= Tone stack =

A tone stack is a specialized type of audio filter incorporated into the circuit of an audio amplifier to alter its frequency response. The term is primarily used in reference to instrument amplifiers such as guitar amplifiers.

Guitars can produce sounds from 80Hz up to 10KHz, while guitar amps produce very little sound above around 5KHz. For discussion of tone controls, everything above 600Hz is considered to be in the treble band. Notes at 200Hz and below are in the bass range, while the sounds between 200Hz and 600Hz make up the middle band.

Tone controls work by using adjustable band-pass filters to raise or lower the perceived volume of sounds in a specific range of frequencies (or band).
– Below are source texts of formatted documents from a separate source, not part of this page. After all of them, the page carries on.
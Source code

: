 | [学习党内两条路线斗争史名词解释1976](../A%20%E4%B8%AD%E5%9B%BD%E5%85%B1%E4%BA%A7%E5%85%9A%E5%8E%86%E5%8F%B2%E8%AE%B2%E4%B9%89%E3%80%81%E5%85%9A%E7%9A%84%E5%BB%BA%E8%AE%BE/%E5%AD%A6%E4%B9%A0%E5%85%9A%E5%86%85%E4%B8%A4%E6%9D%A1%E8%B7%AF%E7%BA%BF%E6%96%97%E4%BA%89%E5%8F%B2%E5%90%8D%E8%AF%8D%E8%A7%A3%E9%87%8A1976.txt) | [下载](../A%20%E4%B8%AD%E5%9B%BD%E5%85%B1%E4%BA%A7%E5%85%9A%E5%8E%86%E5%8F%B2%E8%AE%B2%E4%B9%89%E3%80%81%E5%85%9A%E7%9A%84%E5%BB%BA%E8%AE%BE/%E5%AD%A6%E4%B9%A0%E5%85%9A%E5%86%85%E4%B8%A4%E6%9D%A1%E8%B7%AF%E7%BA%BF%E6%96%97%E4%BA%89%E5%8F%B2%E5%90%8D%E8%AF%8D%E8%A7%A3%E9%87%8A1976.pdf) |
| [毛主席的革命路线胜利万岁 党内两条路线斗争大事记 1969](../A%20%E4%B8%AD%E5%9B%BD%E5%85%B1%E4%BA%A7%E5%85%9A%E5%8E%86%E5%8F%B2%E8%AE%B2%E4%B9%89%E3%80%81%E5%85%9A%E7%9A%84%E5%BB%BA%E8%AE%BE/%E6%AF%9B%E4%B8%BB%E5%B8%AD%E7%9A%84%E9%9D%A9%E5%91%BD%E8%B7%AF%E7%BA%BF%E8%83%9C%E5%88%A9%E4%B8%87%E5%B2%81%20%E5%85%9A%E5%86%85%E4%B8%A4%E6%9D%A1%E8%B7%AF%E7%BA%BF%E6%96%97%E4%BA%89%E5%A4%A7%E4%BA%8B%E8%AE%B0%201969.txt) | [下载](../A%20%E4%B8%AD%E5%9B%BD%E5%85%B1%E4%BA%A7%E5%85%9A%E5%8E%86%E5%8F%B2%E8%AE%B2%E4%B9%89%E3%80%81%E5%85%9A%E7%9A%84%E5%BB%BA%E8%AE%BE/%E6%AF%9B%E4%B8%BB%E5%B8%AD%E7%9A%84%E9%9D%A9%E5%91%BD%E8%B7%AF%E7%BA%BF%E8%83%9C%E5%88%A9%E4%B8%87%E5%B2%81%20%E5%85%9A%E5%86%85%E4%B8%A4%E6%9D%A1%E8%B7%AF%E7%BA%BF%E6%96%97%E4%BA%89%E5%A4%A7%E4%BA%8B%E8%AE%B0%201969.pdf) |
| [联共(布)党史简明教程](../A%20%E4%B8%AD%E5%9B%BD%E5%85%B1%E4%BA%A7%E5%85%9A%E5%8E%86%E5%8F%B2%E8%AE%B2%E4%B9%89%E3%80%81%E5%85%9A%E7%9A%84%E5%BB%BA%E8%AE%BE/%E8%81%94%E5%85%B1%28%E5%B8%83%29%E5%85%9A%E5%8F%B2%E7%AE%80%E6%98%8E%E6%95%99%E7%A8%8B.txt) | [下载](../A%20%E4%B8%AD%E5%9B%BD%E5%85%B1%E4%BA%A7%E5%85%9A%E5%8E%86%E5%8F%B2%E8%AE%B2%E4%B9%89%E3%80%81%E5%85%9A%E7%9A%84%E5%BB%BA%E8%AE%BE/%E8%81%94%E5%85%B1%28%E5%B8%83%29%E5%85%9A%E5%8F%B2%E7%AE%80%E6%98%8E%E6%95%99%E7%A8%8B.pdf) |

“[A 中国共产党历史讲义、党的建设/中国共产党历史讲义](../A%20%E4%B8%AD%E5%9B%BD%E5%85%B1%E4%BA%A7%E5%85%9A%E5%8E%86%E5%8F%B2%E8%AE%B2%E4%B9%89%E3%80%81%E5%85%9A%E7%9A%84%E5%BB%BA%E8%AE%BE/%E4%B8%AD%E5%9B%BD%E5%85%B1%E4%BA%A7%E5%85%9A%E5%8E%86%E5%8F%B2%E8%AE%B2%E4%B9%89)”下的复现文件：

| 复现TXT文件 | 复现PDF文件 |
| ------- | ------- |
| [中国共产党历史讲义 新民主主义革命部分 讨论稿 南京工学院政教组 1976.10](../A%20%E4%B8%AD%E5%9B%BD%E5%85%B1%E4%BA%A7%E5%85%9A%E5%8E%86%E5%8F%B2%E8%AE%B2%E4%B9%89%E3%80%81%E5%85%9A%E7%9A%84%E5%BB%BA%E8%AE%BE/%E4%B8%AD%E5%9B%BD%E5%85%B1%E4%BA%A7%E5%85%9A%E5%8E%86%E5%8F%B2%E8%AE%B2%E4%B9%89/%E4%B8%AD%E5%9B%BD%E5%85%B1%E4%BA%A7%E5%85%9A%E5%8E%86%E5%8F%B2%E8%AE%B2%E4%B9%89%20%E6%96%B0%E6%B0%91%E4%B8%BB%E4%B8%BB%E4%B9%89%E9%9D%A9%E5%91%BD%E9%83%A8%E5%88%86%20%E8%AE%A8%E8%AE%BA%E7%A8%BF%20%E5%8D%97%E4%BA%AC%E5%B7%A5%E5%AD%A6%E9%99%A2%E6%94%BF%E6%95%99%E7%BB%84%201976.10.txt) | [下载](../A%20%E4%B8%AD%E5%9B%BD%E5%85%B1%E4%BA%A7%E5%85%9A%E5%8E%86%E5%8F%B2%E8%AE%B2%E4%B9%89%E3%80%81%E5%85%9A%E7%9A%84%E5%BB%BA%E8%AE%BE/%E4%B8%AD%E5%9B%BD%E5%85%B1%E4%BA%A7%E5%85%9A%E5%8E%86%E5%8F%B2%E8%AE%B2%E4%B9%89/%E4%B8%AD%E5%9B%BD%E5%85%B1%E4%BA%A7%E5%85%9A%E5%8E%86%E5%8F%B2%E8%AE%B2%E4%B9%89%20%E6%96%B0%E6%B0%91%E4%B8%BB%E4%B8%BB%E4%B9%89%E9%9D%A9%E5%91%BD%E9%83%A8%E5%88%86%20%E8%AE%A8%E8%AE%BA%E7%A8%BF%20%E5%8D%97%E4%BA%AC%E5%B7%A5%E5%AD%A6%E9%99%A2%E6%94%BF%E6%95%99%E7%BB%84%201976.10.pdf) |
For example, the high-pass filter selectively lets frequencies in the treble band "pass" through the amp more easily than bass frequencies. A Bass control is a low-pass filter that produces the same effect over lower pitched sounds.

Tone stacks vary in their complexity. The simplest control is a single Tone knob that can be turned from Bass at one extreme to Treble at the other. More complex amps add Treble, Bass, and Middle controls. Some high-end amps have elaborate multiple-band audio equalizers.

Passive tone controls, like those found in guitar amps, do not increase the volume of their respective band controls. They can cut the gain in a particular tone range. Cutting the gain of one band will seem to emphasize the gain of other bands that are not cut. Shaping the tone this way will cause a small net loss in volume, but that may be overcome by increasing the volume.

== The Fender tone stack ==

The Fender Bassman was the first amplifier to standardize the tone stack design. Dubbed the 5F6-A from the Fender model number of the amp which first used it, this tone stack offered the performer the ability to control the amplifier's low, mid, and high frequency response independently.
Type of audio filter circuit

The simplest tone stacks are derived from a bridged T network implemented with resistors in place of inductors, creating a notch filter. These will utilize 3 capacitors and 3 resistors in the form of potentiometers.